Page 1 of 1

Broken preview of a PDF document

Posted: Mon May 31, 2021 7:43 pm
by hhz
Hi there,

on my docker-based 4.0.1 setup, I have two very large PDF files that Mayan won't create a preview for. There is no bug in the events log. How can I debug the reason for this? These are private documents, but I'd share these files with the developers if it helps.

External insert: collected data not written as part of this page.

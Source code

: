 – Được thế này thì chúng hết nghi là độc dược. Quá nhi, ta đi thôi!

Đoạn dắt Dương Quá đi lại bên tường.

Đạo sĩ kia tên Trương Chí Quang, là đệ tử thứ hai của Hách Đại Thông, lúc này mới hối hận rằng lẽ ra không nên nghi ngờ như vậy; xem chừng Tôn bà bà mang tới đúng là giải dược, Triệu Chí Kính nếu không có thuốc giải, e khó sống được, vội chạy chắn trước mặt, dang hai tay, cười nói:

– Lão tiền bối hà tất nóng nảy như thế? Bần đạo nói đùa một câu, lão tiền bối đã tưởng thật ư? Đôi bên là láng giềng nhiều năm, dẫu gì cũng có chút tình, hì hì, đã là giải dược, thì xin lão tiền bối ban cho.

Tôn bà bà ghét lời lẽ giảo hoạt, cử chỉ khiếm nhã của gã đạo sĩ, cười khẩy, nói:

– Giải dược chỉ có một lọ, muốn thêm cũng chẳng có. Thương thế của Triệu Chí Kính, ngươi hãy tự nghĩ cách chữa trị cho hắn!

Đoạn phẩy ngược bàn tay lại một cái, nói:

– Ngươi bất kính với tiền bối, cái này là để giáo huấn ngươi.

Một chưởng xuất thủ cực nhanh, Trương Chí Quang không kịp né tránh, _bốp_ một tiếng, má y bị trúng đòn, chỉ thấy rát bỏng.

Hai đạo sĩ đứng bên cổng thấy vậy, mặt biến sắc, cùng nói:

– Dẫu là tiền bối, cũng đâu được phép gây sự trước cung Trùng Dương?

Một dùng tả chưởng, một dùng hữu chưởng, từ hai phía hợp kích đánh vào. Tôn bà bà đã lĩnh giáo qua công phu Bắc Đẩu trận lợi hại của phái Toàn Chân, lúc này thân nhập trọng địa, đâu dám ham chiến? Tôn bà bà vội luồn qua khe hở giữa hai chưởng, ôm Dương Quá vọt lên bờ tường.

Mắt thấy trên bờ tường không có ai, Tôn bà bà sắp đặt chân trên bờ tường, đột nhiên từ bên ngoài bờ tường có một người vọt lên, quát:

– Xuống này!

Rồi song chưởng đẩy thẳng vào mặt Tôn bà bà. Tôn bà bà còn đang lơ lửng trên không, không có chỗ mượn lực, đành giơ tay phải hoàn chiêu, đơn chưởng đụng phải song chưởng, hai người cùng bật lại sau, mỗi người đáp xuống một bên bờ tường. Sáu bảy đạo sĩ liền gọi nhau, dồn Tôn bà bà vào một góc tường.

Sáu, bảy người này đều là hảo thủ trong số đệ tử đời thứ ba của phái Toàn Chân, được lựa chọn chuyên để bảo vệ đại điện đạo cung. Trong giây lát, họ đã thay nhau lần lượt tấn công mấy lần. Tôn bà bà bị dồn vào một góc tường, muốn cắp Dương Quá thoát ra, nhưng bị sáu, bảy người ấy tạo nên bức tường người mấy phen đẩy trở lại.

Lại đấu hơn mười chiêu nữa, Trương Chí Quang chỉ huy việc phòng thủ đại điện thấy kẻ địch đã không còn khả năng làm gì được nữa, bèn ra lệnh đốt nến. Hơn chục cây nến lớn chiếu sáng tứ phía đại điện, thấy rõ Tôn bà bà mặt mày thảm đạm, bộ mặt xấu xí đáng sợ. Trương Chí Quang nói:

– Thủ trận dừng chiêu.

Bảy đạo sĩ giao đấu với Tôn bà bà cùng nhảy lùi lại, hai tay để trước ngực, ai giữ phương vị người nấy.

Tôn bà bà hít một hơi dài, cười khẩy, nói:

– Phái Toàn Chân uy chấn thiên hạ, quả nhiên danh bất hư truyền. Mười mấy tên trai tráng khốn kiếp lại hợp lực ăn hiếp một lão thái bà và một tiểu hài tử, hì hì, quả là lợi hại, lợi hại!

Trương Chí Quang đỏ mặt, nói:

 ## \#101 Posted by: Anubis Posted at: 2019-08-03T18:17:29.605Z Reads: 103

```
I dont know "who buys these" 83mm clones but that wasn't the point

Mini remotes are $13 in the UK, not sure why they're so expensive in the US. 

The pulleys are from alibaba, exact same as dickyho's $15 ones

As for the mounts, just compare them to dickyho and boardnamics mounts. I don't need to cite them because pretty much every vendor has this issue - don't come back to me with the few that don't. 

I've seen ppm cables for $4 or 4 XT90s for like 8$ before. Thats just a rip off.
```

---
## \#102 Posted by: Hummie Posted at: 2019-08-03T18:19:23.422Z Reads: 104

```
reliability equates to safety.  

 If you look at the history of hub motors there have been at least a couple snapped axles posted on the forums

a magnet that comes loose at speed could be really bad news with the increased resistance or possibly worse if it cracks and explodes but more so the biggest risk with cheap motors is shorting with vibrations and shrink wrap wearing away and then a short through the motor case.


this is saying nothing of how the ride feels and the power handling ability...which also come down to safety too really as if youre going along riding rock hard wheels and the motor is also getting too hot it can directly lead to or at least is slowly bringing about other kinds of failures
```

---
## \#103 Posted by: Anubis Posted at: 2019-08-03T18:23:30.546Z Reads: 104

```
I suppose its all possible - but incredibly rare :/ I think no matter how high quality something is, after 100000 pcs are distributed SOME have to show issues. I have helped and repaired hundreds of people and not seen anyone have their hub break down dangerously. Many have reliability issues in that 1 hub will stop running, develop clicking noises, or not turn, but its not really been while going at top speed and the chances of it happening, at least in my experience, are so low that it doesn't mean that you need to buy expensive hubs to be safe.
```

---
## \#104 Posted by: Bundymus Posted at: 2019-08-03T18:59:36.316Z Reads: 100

Re: Broken preview of a PDF document

Posted: Wed Jun 02, 2021 2:39 pm
by michael
Hello,

It could mean that the PDF is not correct or deviates from the standard PDF file format. PDFs are a family of formats and not all of them are open. Implementations vary and sometimes some software produce PDFs that are not valid or readable by other software => What does “Couldn't read xref table” mean? => https://tex.stackexchange.com/questions ... table-mean

It could also mean you've encountered an issue with the PDF previewer we use, pdftoppm => https://gitlab.com/mayan-edms/mayan-edms/-/issues/991

The version of pdftoppfm shipped with Mayan 4.0, seems to have a bug. This library is packaged by Debian, so there is not much we can do at the moment but wait to see if a new version is released and packaged. We are actively trying to find a way to ship our own package of pdftoppm, however attempts end up getting us into a dependency hell of conflicting librarires => https://en.wikipedia.org/wiki/Dependency_hell

This in an ongoing issue but sadly falls outside of our control.

Re: Broken preview of a PDF document

Posted: Tue Jun 08, 2021 7:15 pm
by lsmoker
I might implement a bash shell wrapper to work around the bug in pdftoppm. I created a script /usr/local/bin/pdftoppm.sh...

Code: Select all

#!/bin/bash

# shell wrapper script to process a pdf with Imagemagick's "convert" command
# if poppler-utils "pdftoppm" command cannot handle the PDF

/usr/bin/pdftoppm $*

if [ $? -eq 99 ]; then

  fp="$(($6-1))"
  lp="$(($8-1))"

  /usr/bin/convert -quality 100 -density 150 -flatten $4[$fp-$lp] jpg:-
fi
It uses the "convert" command from the Imagemagick package so that needs to be installed. Also, the path to the pdftoppm binary must be changed to "/usr/local/bin/pdftoppm.sh" as above.

Certainly not perfect and could be improved, but it does catch the odd PDF that triggers the XREF bug.